# PROVIDED ENTRIES:

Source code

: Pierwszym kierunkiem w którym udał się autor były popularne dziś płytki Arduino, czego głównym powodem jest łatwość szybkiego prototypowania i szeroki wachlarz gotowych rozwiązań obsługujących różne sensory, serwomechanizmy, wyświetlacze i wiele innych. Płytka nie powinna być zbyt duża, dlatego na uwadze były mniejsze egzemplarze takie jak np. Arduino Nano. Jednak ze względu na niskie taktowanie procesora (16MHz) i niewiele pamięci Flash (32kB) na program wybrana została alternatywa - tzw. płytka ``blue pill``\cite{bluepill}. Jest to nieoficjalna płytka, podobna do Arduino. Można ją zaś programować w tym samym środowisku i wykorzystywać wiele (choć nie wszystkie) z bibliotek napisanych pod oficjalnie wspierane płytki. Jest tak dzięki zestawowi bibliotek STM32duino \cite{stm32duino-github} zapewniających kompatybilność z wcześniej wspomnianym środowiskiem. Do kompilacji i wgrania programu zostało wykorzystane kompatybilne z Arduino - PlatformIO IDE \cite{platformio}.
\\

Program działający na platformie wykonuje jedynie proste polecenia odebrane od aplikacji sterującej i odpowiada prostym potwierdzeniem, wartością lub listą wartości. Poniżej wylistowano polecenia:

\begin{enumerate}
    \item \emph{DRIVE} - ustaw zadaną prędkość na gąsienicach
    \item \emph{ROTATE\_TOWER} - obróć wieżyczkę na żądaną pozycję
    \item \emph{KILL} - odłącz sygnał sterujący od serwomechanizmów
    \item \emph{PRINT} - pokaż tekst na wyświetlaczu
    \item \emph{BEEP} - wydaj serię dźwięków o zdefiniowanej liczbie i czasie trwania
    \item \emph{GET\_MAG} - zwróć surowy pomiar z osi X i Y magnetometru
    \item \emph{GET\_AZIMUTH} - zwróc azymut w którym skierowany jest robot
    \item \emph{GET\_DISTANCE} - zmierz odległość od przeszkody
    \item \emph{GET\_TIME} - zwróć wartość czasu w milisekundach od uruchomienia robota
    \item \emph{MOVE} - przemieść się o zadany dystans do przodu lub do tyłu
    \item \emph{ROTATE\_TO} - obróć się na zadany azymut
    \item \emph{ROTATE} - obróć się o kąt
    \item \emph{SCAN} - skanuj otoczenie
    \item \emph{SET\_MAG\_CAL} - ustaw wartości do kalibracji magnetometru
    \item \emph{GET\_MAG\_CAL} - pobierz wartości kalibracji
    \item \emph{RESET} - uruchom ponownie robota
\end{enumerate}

# PROBLEM TO SOLVE:
The records above must be written out again exactly.

# SOLUTION:
Source code

: Pierwszym kierunkiem w którym udał się autor były popularne dziś płytki Arduino, czego głównym powodem jest łatwość szybkiego prototypowania i szeroki wachlarz gotowych rozwiązań obsługujących różne sensory, serwomechanizmy, wyświetlacze i wiele innych. Płytka nie powinna być zbyt duża, dlatego na uwadze były mniejsze egzemplarze takie jak np. Arduino Nano. Jednak ze względu na niskie taktowanie procesora (16MHz) i niewiele pamięci Flash (32kB) na program wybrana została alternatywa - tzw. płytka ``blue pill``\cite{bluepill}. Jest to nieoficjalna płytka, podobna do Arduino. Można ją zaś programować w tym samym środowisku i wykorzystywać wiele (choć nie wszystkie) z bibliotek napisanych pod oficjalnie wspierane płytki. Jest tak dzięki zestawowi bibliotek STM32duino \cite{stm32duino-github} zapewniających kompatybilność z wcześniej wspomnianym środowiskiem. Do kompilacji i wgrania programu zostało wykorzystane kompatybilne z Arduino - PlatformIO IDE \cite{platformio}.
\\

Program działający na platformie wykonuje jedynie proste polecenia odebrane od aplikacji sterującej i odpowiada prostym potwierdzeniem, wartością lub listą wartości. Poniżej wylistowano polecenia:

\begin{enumerate}
    \item \emph{DRIVE} - ustaw zadaną prędkość na gąsienicach
    \item \emph{ROTATE\_TOWER} - obróć wieżyczkę na żądaną pozycję
    \item \emph{KILL} - odłącz sygnał sterujący od serwomechanizmów
    \item \emph{PRINT} - pokaż tekst na wyświetlaczu
    \item \emph{BEEP} - wydaj serię dźwięków o zdefiniowanej liczbie i czasie trwania
    \item \emph{GET\_MAG} - zwróć surowy pomiar z osi X i Y magnetometru
    \item \emph{GET\_AZIMUTH} - zwróc azymut w którym skierowany jest robot
    \item \emph{GET\_DISTANCE} - zmierz odległość od przeszkody
    \item \emph{GET\_TIME} - zwróć wartość czasu w milisekundach od uruchomienia robota
    \item \emph{MOVE} - przemieść się o zadany dystans do przodu lub do tyłu
    \item \emph{ROTATE\_TO} - obróć się na zadany azymut
    \item \emph{ROTATE} - obróć się o kąt
    \item \emph{SCAN} - skanuj otoczenie
    \item \emph{SET\_MAG\_CAL} - ustaw wartości do kalibracji magnetometru
    \item \emph{GET\_MAG\_CAL} - pobierz wartości kalibracji
    \item \emph{RESET} - uruchom ponownie robota
\end{enumerate}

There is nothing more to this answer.